Екатерина Петровна. Не понимаю! (Вдруг ласково.) Глеб, ты — талант! Тебя уже оценили. Слушай! Сегодня ночью мне сказали… Глеб, будь как гранит… Мне сказали — сто тысяч! Слышишь? Слышишь?.. Сто тысяч, и ты ничего для советской власти плохого не сделал. Я даю им расписку… Кому им? Мистеру Гипс. Даю расписку, что муж мой, такой-то и такой-то, отказывается от производства таких-то и таких-то опытов и пять лет не работает по специальности. Ты молчишь? Молчи. Я буду говорить. Но, друг мой, я должна говорить все тебе, чтобы ты знал, все!.. Ш-ш… Расписка у них. Они едут к себе. Так, так, так… Они говорят: мы зря не даем денег. И если ты не выполнишь обязательства, то они сейчас же перешлют расписку куда следует — и нас нет. Глеб, сто тысяч! По тысяче в месяц — сто месяцев! Сто месяцев — это десять лет. Это же две твои пятилетки! Это же пять твоих социализмов! (Пауза.) Ты молчишь?

Глеб Орестович. Молчу.

Екатерина Петровна. Скажи одно слово.

Глеб Орестович. Скажу.

Екатерина Петровна. Одно слово?

Глеб Орестович. Больше скажу. Если бы я не был жутким интеллигентом, то я высек бы тебя по таким частям, которые мама твоя целовала… Катя!
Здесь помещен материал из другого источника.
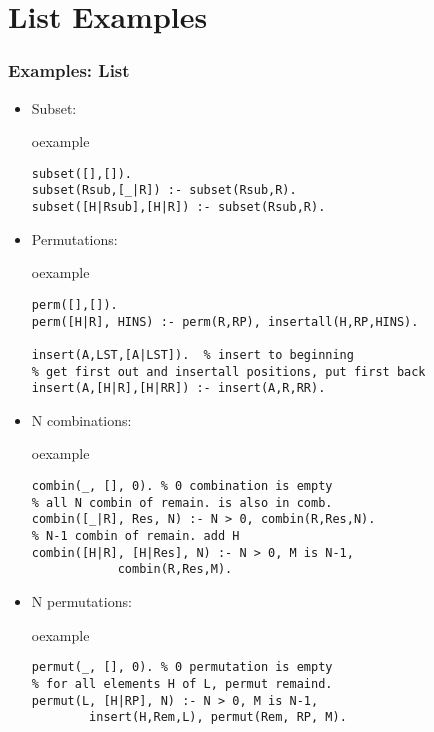 \section{List Examples}
\begin{frame}[fragile]
\frametitle{Examples: List}
\begin{itemize}
\item Subset:\\
\begin{beamercolorbox}{oexample}
\begin{lstlisting}[escapeinside=`']
subset([],[]).
subset(Rsub,[_|R]) :- subset(Rsub,R).
subset([H|Rsub],[H|R]) :- subset(Rsub,R).
\end{lstlisting}
\end{beamercolorbox}
\item Permutations:\\
\begin{beamercolorbox}{oexample}
\begin{lstlisting}[escapeinside=`']
% insert H to all positions in the remainder permutations
perm([],[]).
perm([H|R], HINS) :- perm(R,RP), insertall(H,RP,HINS).

insert(A,LST,[A|LST]).  % insert to beginning
% get first out and insertall positions, put first back
insert(A,[H|R],[H|RR]) :- insert(A,R,RR). 
\end{lstlisting}
\end{beamercolorbox}
\end{itemize}
\end{frame}

\begin{frame}[fragile]
\begin{itemize}
\item N combinations:\\
\begin{beamercolorbox}{oexample}
\begin{lstlisting}[escapeinside=`']
combin(_, [], 0). % 0 combination is empty
% all N combin of remain. is also in comb.
combin([_|R], Res, N) :- N > 0, combin(R,Res,N).
% N-1 combin of remain. add H
combin([H|R], [H|Res], N) :- N > 0, M is N-1, 
            combin(R,Res,M).
\end{lstlisting}
\end{beamercolorbox}
\item N permutations:\\
\begin{beamercolorbox}{oexample}
\begin{lstlisting}[escapeinside=`']
permut(_, [], 0). % 0 permutation is empty
% for all elements H of L, permut remaind.
permut(L, [H|RP], N) :- N > 0, M is N-1, 
        insert(H,Rem,L), permut(Rem, RP, M).
\end{lstlisting}
\end{beamercolorbox}
\end{itemize}
\end{frame}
Давай говорить серьезно. Ты понимаешь, что ты продаешь?! Мы вчера… это еще не все, это еще не зенит… но вчера мы уже отлили первую зеркальную чушку.

Екатерина Петровна. Чушка? Зеркальная чушка? Убирайся ты к чорту с этой чушкой! Живи с чушкой, спи с чушкой! Оставайся со своими чушками, со своими Степашками, со своими идиотами, отдай им свою жизнь за три копейки! Теперь-то я ушла! Без слов! (Идет.)

Пауза.

(Показалась из-за дверей. Глядит на мужа и говорит.) Вот сукины дети, что из людей делают! (Подошла.) Он обернулся, встал. Они идут друг на друга. (Со слезами.) Глеб! Не вышло, значит?..

Глеб Орестович. И если семьдесят пять миллионов жен в нашей стране ополчатся против своих мужей, то все равно у них ничего не выйдет.

 

ЭПИЗОД СЕДЬМОЙ

Столовая на заводе. На первом плане обедают кузнецы, мартеновские рабочие и точильщицы. В глубине — очередь. Там говор, сутолока. Евдоким несет тарелку с супом. В зубах — талон.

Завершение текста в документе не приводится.